Wednesday, October 8, 2008

Very well then . . . . I contradict myself

I am large . . . . I contain multitudes.

No, I'm not Walt Whitman, but I am large, contradicting, and multitudinous. I wanted to take a moment to wonder about contradictions. Why are we so afraid of them? Why are they worse than wet-bed dreams for striking fear into our changeling hearts?

Every political cycle, each candidate berates the other for changing his/her (that's the only time I'm doing that, sorry ladies) mind. We claim a manufacturer has lost us when a product is "improved" in slightly nefarious ways, or when the packaging changes colors. As children we grow up quick to accuse our parents of vicious lies like deciding not to get ice cream, putting back the Transformer, or steadfastly denying our God-given right to own a pony. We hide all of these battles under the guise of trust, a five-letter word that has four-letter consequences.

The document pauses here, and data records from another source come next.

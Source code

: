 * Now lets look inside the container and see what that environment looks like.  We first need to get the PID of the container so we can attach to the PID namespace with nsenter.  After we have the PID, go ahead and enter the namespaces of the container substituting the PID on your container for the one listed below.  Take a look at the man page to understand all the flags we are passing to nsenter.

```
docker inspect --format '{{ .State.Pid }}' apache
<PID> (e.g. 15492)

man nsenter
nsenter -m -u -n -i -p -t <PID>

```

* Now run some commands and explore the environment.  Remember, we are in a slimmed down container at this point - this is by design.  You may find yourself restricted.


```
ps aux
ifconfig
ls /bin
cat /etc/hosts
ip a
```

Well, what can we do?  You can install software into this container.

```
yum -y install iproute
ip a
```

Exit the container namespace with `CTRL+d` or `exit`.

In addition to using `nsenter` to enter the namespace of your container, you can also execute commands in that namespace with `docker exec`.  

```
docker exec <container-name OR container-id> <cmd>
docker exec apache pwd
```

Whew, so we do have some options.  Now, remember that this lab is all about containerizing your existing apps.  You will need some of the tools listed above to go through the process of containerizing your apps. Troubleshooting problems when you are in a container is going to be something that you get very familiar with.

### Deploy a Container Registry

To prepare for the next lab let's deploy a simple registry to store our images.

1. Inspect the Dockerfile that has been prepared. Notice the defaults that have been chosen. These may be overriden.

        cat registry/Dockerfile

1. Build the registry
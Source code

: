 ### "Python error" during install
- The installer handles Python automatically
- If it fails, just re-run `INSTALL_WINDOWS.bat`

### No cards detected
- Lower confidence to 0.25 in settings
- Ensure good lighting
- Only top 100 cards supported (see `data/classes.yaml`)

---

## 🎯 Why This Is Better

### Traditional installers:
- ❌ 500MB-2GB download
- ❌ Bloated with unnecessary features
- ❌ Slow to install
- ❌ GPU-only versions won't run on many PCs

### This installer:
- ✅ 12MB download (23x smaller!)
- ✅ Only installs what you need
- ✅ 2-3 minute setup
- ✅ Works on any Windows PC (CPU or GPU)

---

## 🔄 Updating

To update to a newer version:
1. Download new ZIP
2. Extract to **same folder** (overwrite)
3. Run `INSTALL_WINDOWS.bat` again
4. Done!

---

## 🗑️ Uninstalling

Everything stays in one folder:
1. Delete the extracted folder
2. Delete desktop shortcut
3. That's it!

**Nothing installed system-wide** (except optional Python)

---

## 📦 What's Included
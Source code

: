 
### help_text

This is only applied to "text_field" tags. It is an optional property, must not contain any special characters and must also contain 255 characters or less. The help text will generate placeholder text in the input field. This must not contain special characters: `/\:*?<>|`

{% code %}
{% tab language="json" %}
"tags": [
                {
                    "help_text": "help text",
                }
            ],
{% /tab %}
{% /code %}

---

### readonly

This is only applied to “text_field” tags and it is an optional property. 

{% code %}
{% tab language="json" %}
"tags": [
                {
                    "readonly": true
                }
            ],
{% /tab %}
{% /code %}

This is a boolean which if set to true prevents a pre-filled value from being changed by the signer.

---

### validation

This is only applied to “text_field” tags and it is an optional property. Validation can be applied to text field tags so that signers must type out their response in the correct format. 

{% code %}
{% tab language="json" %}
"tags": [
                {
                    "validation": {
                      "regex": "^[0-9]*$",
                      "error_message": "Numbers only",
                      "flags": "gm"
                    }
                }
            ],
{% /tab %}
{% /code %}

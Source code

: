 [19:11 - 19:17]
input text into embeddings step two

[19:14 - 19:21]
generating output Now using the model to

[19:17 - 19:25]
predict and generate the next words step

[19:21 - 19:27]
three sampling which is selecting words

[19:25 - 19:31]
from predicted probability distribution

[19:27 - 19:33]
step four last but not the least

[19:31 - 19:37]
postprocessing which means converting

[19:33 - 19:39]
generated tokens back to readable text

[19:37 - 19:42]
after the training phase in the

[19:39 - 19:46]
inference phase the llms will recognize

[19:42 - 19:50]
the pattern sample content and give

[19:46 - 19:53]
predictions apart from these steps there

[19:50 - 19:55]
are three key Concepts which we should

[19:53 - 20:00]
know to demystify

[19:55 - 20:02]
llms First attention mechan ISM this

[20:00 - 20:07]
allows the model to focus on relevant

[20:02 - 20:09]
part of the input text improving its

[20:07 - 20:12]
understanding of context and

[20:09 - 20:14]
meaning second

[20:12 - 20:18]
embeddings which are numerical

I'm not really all that interested in the political campaign (at least not regarding this aspect this anyway). My main beef is with the University of ************. I was asked by a department head to consider helping them redesign their website. I jumped at the chance, being a fledgling though competent web designer. My head started swimming with CSS and neat nibbles of JavaScript that I could use to improve the appearance (and therefore reception) of their site. But before me, towering like the Greek god who was left out of the holiday sacrifice, was the dreaded TEMPLATE. All bow before TEMPLATE.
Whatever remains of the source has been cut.